LES FAITS D'ARMES DE LA LÉGION ÉTRANGÈRE
LE
COMBAT DE NA-SAN
Tonkin - novembre - décembre 1952
Récit du Général Raoul Salan (suite)
L'étau
enserre la base aéroterrestre. Pendant la journée du 29,
nos patrouilles ont des contacts tout autour du périmètre
défensif. Nos points d'appui sont tâtés la nuit par
un ennemi qui cherche visiblement à découvrir nos points
faibles. L'aviation décèle de nombreux mouvements, des insdices
d'organisation d'assaut, d'épaulements d'armes lourdes. Nos bombardiers
prennent à partie sans relâche, du lever du soleil à
la tombée du jour, les ennemis qui se mettent en place au plus
près de l'objectif. L'adversaire sent que nous recomplétons
à la hâte nos installations enterrées
Il nous
voit dégager nos champs de tir, incendier les hautes herbes à
paillote qui nous masquent les vues aux abords de nos positions, dérouler
toujours plus de barbelés, poser des mines
.
Il décide de ne plus attendre et de pousser l'attaque sans retard.
Je renforce Na-San par deux bataillons de parachutistes, qui portent à
à quatre le groupement Ducourneau. Je prescris à Gilles
de les tenir soigneusement abrités car ils ne doivent être
utilisés qu'en troupe de contre-attaque. Nous sommes bien d'accord
sur le fait précis que tout point d'appui enlevé devra être
repris immédiatement. Gilles dispose ainsi d'un ensemble qui est
capable de rétablir la situation en cas de danger. L'ennemi ne
doit à aucun moment pouvoir dominer la piste d'atterrissage et
la placer sous ses feux. C'est une question de vie ou de mort pour la
garnison de Na-San. Je renforce également le système d'artillerie
par une batterie de 105 long et une de mortiers de 120 dont les obus feront
de beaux dégâts
Dans
la nuit du 30 novembre au 1er décembre, les points d'appui 22 bis
et 24 sont attaqués avec une rare violence par des unités
qui se précipitent par vagues sur nos défenses. L'adversaire
prend pied dans les points d'appui, c'est grave. Gilles réagit
très vite, lance les unités de choc à la contre-attaque
avec un soutien massif d'artillerie. Dès le début de l'après-midi
l'affaire se règle à notre avantage, le Viêt-Minh
est repoussé et chassé. Nous conservons nos positions. Mais
l'adversaire ne s'arrête pas là. Dans la nuit du 1er décembre,
à 22 heures, on vient me prévenir qu'il attaque Na-San.

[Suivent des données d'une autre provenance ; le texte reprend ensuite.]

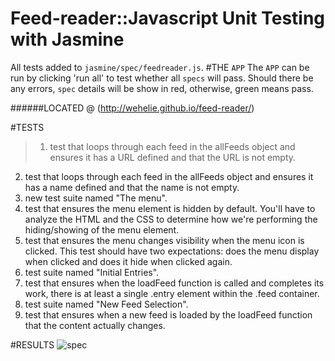 # Feed-reader::Javascript Unit Testing with Jasmine

All tests added to `jasmine/spec/feedreader.js`.
#THE `APP`
The `APP` can be run by clicking 'run all' to test whether all `specs` will pass. Should there be any errors, `spec` details will be show in red, otherwise, green means pass. 

######LOCATED @ (http://wehelie.github.io/feed-reader/)

#TESTS

>1. test that loops through each feed in the allFeeds object and ensures it has a URL defined and that the URL is not empty. 
2. test that loops through each feed in the allFeeds object and ensures it has a name defined and that the name is not empty.
3. new test suite named "The menu".
4. test that ensures the menu element is hidden by default. You'll have to analyze the HTML and the CSS to determine how we're performing the hiding/showing of the menu element.
5. test that ensures the menu changes visibility when the menu icon is clicked. This test should have two expectations: does the menu display when clicked and does it hide when clicked again.
6. test suite named "Initial Entries".
7. test that ensures when the loadFeed function is called and completes its work, there is at least a single .entry element within the .feed container.
8. test suite named "New Feed Selection".
9. test that ensures when a new feed is loaded by the loadFeed function that the content actually changes.


#RESULTS
![spec](https://cloud.githubusercontent.com/assets/3928442/7952045/65330d24-0964-11e5-9d99-2a87d4852a36.png)
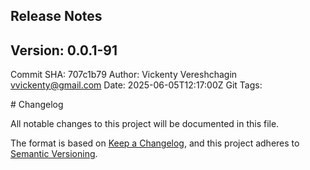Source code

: ## Release Notes

## Version: 0.0.1-91
Commit SHA: 707c1b79
Author: Vickenty Vereshchagin <vvickenty@gmail.com>
Date: 2025-06-05T12:17:00Z
Git Tags: 

﻿# Changelog

All notable changes to this project will be documented in this file.

The format is based on [Keep a Changelog](https://keepachangelog.com/en/1.1.0/),
and this project adheres to [Semantic Versioning](https://semver.org/spec/v2.0.0.html).

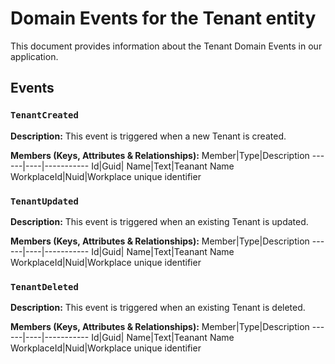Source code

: # Domain Events for the Tenant entity

This document provides information about the Tenant Domain Events in our application.

## Events

### `TenantCreated`

**Description:**
This event is triggered when a new Tenant is created.

**Members (Keys, Attributes & Relationships):**
Member|Type|Description
------|----|-----------
Id|Guid|
Name|Text|Teanant Name
WorkplaceId|Nuid|Workplace unique identifier


### `TenantUpdated`

**Description:** 
This event is triggered when an existing Tenant is updated.

**Members (Keys, Attributes & Relationships):**
Member|Type|Description
------|----|-----------
Id|Guid|
Name|Text|Teanant Name
WorkplaceId|Nuid|Workplace unique identifier


### `TenantDeleted`

**Description:**
This event is triggered when an existing Tenant is deleted.

**Members (Keys, Attributes & Relationships):**
Member|Type|Description
------|----|-----------
Id|Guid|
Name|Text|Teanant Name
WorkplaceId|Nuid|Workplace unique identifier

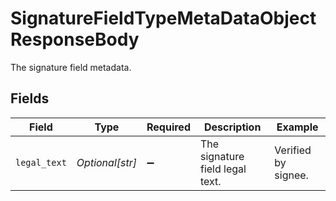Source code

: # SignatureFieldTypeMetaDataObjectResponseBody

The signature field metadata.


## Fields

| Field                           | Type                            | Required                        | Description                     | Example                         |
| ------------------------------- | ------------------------------- | ------------------------------- | ------------------------------- | ------------------------------- |
| `legal_text`                    | *Optional[str]*                 | :heavy_minus_sign:              | The signature field legal text. | Verified by signee.             |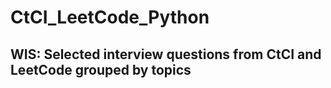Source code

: # CtCI_LeetCode_Python
## WIS: Selected interview questions from CtCI and LeetCode grouped by topics
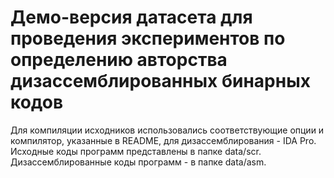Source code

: # Демо-версия датасета для проведения экспериментов по определению авторства дизассемблированных бинарных кодов

Для компиляции исходников использовались соответствующие опции и компилятор, указанные в README, для дизассемблирования - IDA Pro. Исходные коды программ представлены в папке data/scr. Дизассемблированные коды программ - в папке data/asm.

Je me rends immédiatement à l'état-major où
se trouvent également Gracieux et Juille, ainsi que Dulac. Je peux
suivre le déroulement de la bataille, les oreilles collées
aux écouteurs. C'est un vacarme infernal de toutes les armes tirant
en même temps et on se croirait sur le front de Verdun lors de la
grosse attaque allemande ! Gilles conserve tout son sang-froid, et dit
:
- "Nous ne sommes pas entamés ! Ca tient partout ! C'est
un déluge de feu indescriptible !"
De 21 heures à 7 heures du matin, attaquant à quinze contre
un sur certains points d'appui où il porte particulièrement
son effort, le Viêt-Minh se déchaîne sans remporter
l'avantage. Toute la nuit, les dakotas tirent leur feu d'artifice et le
champ de bataille s'éclaire d'une lueur rougeoyante. Nos canons
placent leurs tirs contre les masses d'attaques devant nos réseaux
et sur les colonnes qui montent par les vallons pour soutenir le combat.
Nos avions de bombardement, les Privateers de la marine, venus à la rescousse, attaquent les objectifs sur cette scène éclairée. Bataille fabuleuse !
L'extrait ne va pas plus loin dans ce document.